[Start of Attachment]
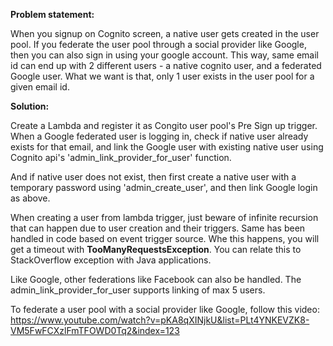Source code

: 
**Problem statement:**

When you signup on Cognito screen, a native user gets created in the user pool. If you federate the user pool through a social provider like Google, then you can also sign in using your google account. This way, same email id can end up with 2 different users - a native cognito user, and a federated Google user. What we want is that, only 1 user exists in the user pool for a given email id. 


**Solution:**

Create a Lambda and register it as Congito user pool's Pre Sign up trigger.
When a Google federated user is logging in, check if native user already exists for that email,
 and link the Google user with existing native user using Cognito api's 'admin_link_provider_for_user' function.
 
And if native user does not exist, then first create a native user with a temporary password using  'admin_create_user',
and then link Google login as above. 

When creating a user from lambda trigger, just beware of infinite recursion that can happen due to user creation and their triggers. Same has been handled in code based on event trigger source. Whe this happens, you will get a timeout with **TooManyRequestsException**. You can relate this to StackOverflow exception with Java applications.

Like Google, other federations like Facebook can also be handled. The admin_link_provider_for_user supports linking of max 5 users. 

To federate a user pool with a social provider like Google, follow this video:
https://www.youtube.com/watch?v=pKA8qXINjkU&list=PLt4YNKEVZK8-VM5FwFCXzlFmTFOWD0Tq2&index=123
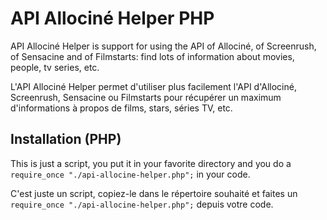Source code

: API Allociné Helper PHP
=======================

API Allociné Helper is support for using the API of Allociné, of Screenrush, of Sensacine and of Filmstarts: find lots of information about movies, people, tv series, etc.

L'API Allociné Helper permet d'utiliser plus facilement l'API d'Allociné, Screenrush, Sensacine ou Filmstarts pour récupérer un maximum d'informations à propos de films, stars, séries TV, etc.

Installation (PHP)
------------------

This is just a script, you put it in your favorite directory and you do a `require_once "./api-allocine-helper.php";` in your code.

C'est juste un script, copiez-le dans le répertoire souhaité et faites un `require_once "./api-allocine-helper.php";` depuis votre code.

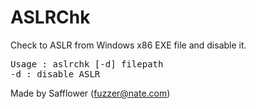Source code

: # ASLRChk
Check to ASLR from Windows x86 EXE file and disable it.<br>
<pre>
Usage : aslrchk [-d] filepath
-d : disable ASLR
</pre>
Made by Safflower (fuzzer@nate.com)
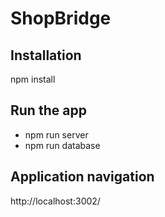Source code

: # ShopBridge

## Installation
npm install

## Run the app
* npm run server
* npm run database

## Application navigation 
http://localhost:3002/
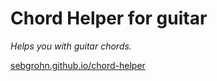 # Chord Helper for guitar

_Helps you with guitar chords._

[sebgrohn.github.io/chord-helper](https://sebgrohn.github.io/chord-helper)
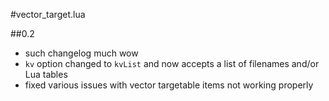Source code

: #vector_target.lua

##0.2
* such changelog much wow
* `kv` option changed to `kvList` and now accepts a list of filenames and/or Lua tables
* fixed various issues with vector targetable items not working properly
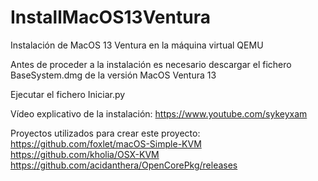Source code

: # InstallMacOS13Ventura
Instalación de MacOS 13 Ventura en la máquina virtual QEMU

Antes de proceder a la instalación es necesario descargar el fichero BaseSystem.dmg de la versión MacOS Ventura 13

Ejecutar el fichero Iniciar.py

Vídeo explicativo de la instalación: https://www.youtube.com/sykeyxam

Proyectos utilizados para crear este proyecto:
https://github.com/foxlet/macOS-Simple-KVM
https://github.com/kholia/OSX-KVM
https://github.com/acidanthera/OpenCorePkg/releases
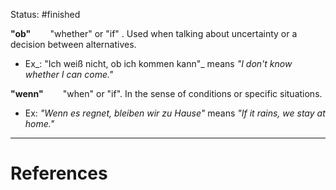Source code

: Status: #finished 

**"ob"**  ![Mathjax](data:image/svg+xml,%3Csvg%20xmlns%3D%22http%3A%2F%2Fwww.w3.org%2F2000%2Fsvg%22%20width%3D%222.262ex%22%20height%3D%221.181ex%22%20role%3D%22img%22%20focusable%3D%22false%22%20viewBox%3D%220%20-511%201000%20522%22%20xmlns%3Axlink%3D%22http%3A%2F%2Fwww.w3.org%2F1999%2Fxlink%22%20aria-hidden%3D%22true%22%20style%3D%22vertical-align%3A%20-0.025ex%3B%22%3E%3Cstyle%3Esvg%20%7B%20color%3A%20white%3B%20fill%3A%20white%3B%20font-size%3A%2020px%3B%20%7D%3B%3C%2Fstyle%3E%3Cdefs%3E%3Cpath%20id%3D%22MJX-1-TEX-N-2192%22%20d%3D%22M56%20237T56%20250T70%20270H835Q719%20357%20692%20493Q692%20494%20692%20496T691%20499Q691%20511%20708%20511H711Q720%20511%20723%20510T729%20506T732%20497T735%20481T743%20456Q765%20389%20816%20336T935%20261Q944%20258%20944%20250Q944%20244%20939%20241T915%20231T877%20212Q836%20186%20806%20152T761%2085T740%2035T732%204Q730%20-6%20727%20-8T711%20-11Q691%20-11%20691%200Q691%207%20696%2025Q728%20151%20835%20230H70Q56%20237%2056%20250Z%22%3E%3C%2Fpath%3E%3C%2Fdefs%3E%3Cg%20stroke%3D%22currentColor%22%20fill%3D%22currentColor%22%20stroke-width%3D%220%22%20transform%3D%22scale(1%2C-1)%22%3E%3Cg%20data-mml-node%3D%22math%22%3E%3Cg%20data-mml-node%3D%22mo%22%3E%3Cuse%20data-c%3D%222192%22%20xlink%3Ahref%3D%22%23MJX-1-TEX-N-2192%22%3E%3C%2Fuse%3E%3C%2Fg%3E%3C%2Fg%3E%3C%2Fg%3E%3C%2Fsvg%3E)  "whether" or "if" . Used when talking about uncertainty or a decision between alternatives.

- Ex_: "Ich weiß nicht, ob ich kommen kann"_ means _"I don't know whether I can come."_

**"wenn"**  ![Mathjax](data:image/svg+xml,%3Csvg%20xmlns%3D%22http%3A%2F%2Fwww.w3.org%2F2000%2Fsvg%22%20width%3D%222.262ex%22%20height%3D%221.181ex%22%20role%3D%22img%22%20focusable%3D%22false%22%20viewBox%3D%220%20-511%201000%20522%22%20xmlns%3Axlink%3D%22http%3A%2F%2Fwww.w3.org%2F1999%2Fxlink%22%20aria-hidden%3D%22true%22%20style%3D%22vertical-align%3A%20-0.025ex%3B%22%3E%3Cstyle%3Esvg%20%7B%20color%3A%20white%3B%20fill%3A%20white%3B%20font-size%3A%2020px%3B%20%7D%3B%3C%2Fstyle%3E%3Cdefs%3E%3Cpath%20id%3D%22MJX-2-TEX-N-2192%22%20d%3D%22M56%20237T56%20250T70%20270H835Q719%20357%20692%20493Q692%20494%20692%20496T691%20499Q691%20511%20708%20511H711Q720%20511%20723%20510T729%20506T732%20497T735%20481T743%20456Q765%20389%20816%20336T935%20261Q944%20258%20944%20250Q944%20244%20939%20241T915%20231T877%20212Q836%20186%20806%20152T761%2085T740%2035T732%204Q730%20-6%20727%20-8T711%20-11Q691%20-11%20691%200Q691%207%20696%2025Q728%20151%20835%20230H70Q56%20237%2056%20250Z%22%3E%3C%2Fpath%3E%3C%2Fdefs%3E%3Cg%20stroke%3D%22currentColor%22%20fill%3D%22currentColor%22%20stroke-width%3D%220%22%20transform%3D%22scale(1%2C-1)%22%3E%3Cg%20data-mml-node%3D%22math%22%3E%3Cg%20data-mml-node%3D%22mo%22%3E%3Cuse%20data-c%3D%222192%22%20xlink%3Ahref%3D%22%23MJX-2-TEX-N-2192%22%3E%3C%2Fuse%3E%3C%2Fg%3E%3C%2Fg%3E%3C%2Fg%3E%3C%2Fsvg%3E)  "when" or "if". In the sense of conditions or specific situations.   

- Ex: _"Wenn es regnet, bleiben wir zu Hause"_ means _"If it rains, we stay at home."_




---
# References
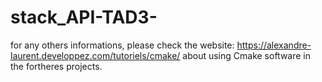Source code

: # stack_API-TAD3-
for any others informations, please check the website: https://alexandre-laurent.developpez.com/tutoriels/cmake/ about using Cmake software in the fortheres projects.
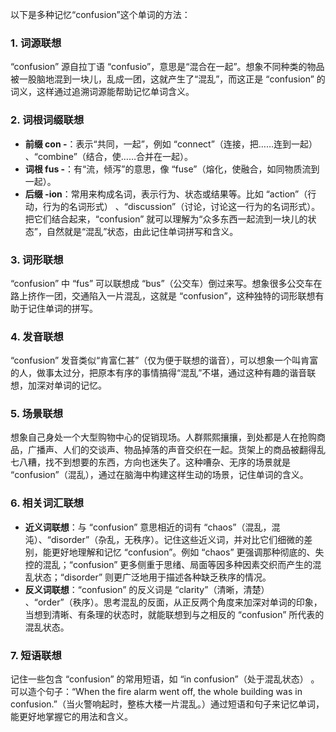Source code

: 以下是多种记忆“confusion”这个单词的方法：

### 1. 词源联想
“confusion” 源自拉丁语 “confusio”，意思是“混合在一起”。想象不同种类的物品被一股脑地混到一块儿，乱成一团，这就产生了“混乱”，而这正是 “confusion” 的词义，这样通过追溯词源能帮助记忆单词含义。

### 2. 词根词缀联想
 - **前缀 con -**：表示“共同，一起”，例如 “connect”（连接，把……连到一起） 、“combine”（结合，使……合并在一起）。
 - **词根 fus -**：有“流，倾泻”的意思，像 “fuse”（熔化，使融合，如同物质流到一起）。
 - **后缀 -ion**：常用来构成名词，表示行为、状态或结果等。比如 “action”（行动，行为的名词形式） 、“discussion”（讨论，讨论这一行为的名词形式）。
把它们结合起来，“confusion” 就可以理解为“众多东西一起流到一块儿的状态”，自然就是“混乱”状态，由此记住单词拼写和含义。

### 3. 词形联想
“confusion” 中 “fus” 可以联想成 “bus”（公交车）倒过来写。想象很多公交车在路上挤作一团，交通陷入一片混乱，这就是 “confusion”，这种独特的词形联想有助于记住单词的拼写。

### 4. 发音联想
“confusion” 发音类似“肯富仁甚”（仅为便于联想的谐音），可以想象一个叫肯富的人，做事太过分，把原本有序的事情搞得“混乱”不堪，通过这种有趣的谐音联想，加深对单词的记忆。

### 5. 场景联想
想象自己身处一个大型购物中心的促销现场。人群熙熙攘攘，到处都是人在抢购商品，广播声、人们的交谈声、物品掉落的声音交织在一起。货架上的商品被翻得乱七八糟，找不到想要的东西，方向也迷失了。这种嘈杂、无序的场景就是 “confusion”（混乱），通过在脑海中构建这样生动的场景，记住单词的含义。

### 6. 相关词汇联想
 - **近义词联想**：与 “confusion” 意思相近的词有 “chaos”（混乱，混沌）、“disorder”（杂乱，无秩序）。记住这些近义词，并对比它们细微的差别，能更好地理解和记忆 “confusion”。例如 “chaos” 更强调那种彻底的、失控的混乱；“confusion” 更多侧重于思绪、局面等因多种因素交织而产生的混乱状态；“disorder” 则更广泛地用于描述各种缺乏秩序的情况。
 - **反义词联想**：“confusion” 的反义词是 “clarity”（清晰，清楚） 、“order”（秩序）。思考混乱的反面，从正反两个角度来加深对单词的印象，当想到清晰、有条理的状态时，就能联想到与之相反的 “confusion” 所代表的混乱状态。

### 7. 短语联想
记住一些包含 “confusion” 的常用短语，如 “in confusion”（处于混乱状态） 。可以造个句子：“When the fire alarm went off, the whole building was in confusion.”（当火警响起时，整栋大楼一片混乱。）通过短语和句子来记忆单词，能更好地掌握它的用法和含义。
[End of Attachment]
**About this task:**
Filter the entries above down to the lines that contain "Sensacine".

**Your solution:**
API Allociné Helper is support for using the API of Allociné, of Screenrush, of Sensacine and of Filmstarts: find lots of information about movies, people, tv series, etc.
L'API Allociné Helper permet d'utiliser plus facilement l'API d'Allociné, Screenrush, Sensacine ou Filmstarts pour récupérer un maximum d'informations à propos de films, stars, séries TV, etc.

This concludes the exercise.